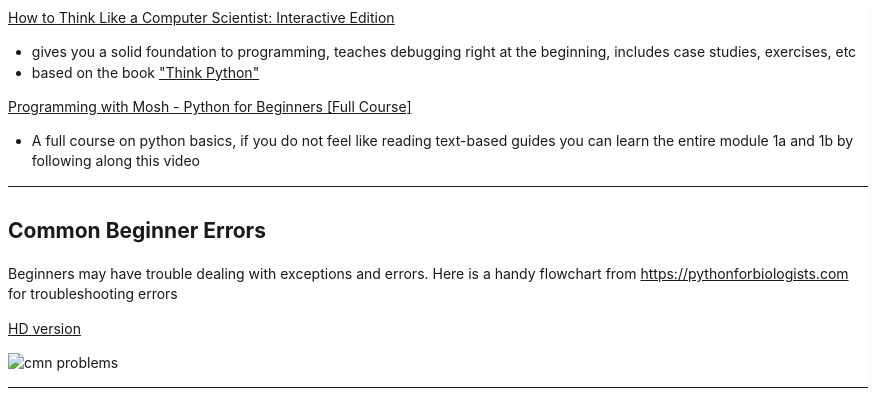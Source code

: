 [How to Think Like a Computer Scientist: Interactive Edition](https://runestone.academy/runestone/books/published/thinkcspy/index.html)
- gives you a solid foundation to programming, teaches debugging right at the beginning, includes case studies, exercises, etc
- based on the book ["Think Python"](https://greenteapress.com/wp/think-python/)


[Programming with Mosh - Python for Beginners [Full Course]](https://www.youtube.com/watch?v=_uQrJ0TkZlc)
- A full course on python basics, if you do not feel like reading text-based guides you can learn the entire module 1a and 1b by following along this video

---

## Common Beginner Errors
Beginners may have trouble dealing with exceptions and errors. Here is a handy flowchart from https://pythonforbiologists.com for troubleshooting errors

[HD version](https://drive.google.com/file/d/1gJC-NfMGdQpWEcivOMfOCzIJZLSVKb-b/view?usp=sharing)

![cmn problems](http://i.imgur.com/WRuJV6rl.png)

---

(Exercise goal) Write only the number of lines above in which the word "https" is found.

(Answer to the problem) 5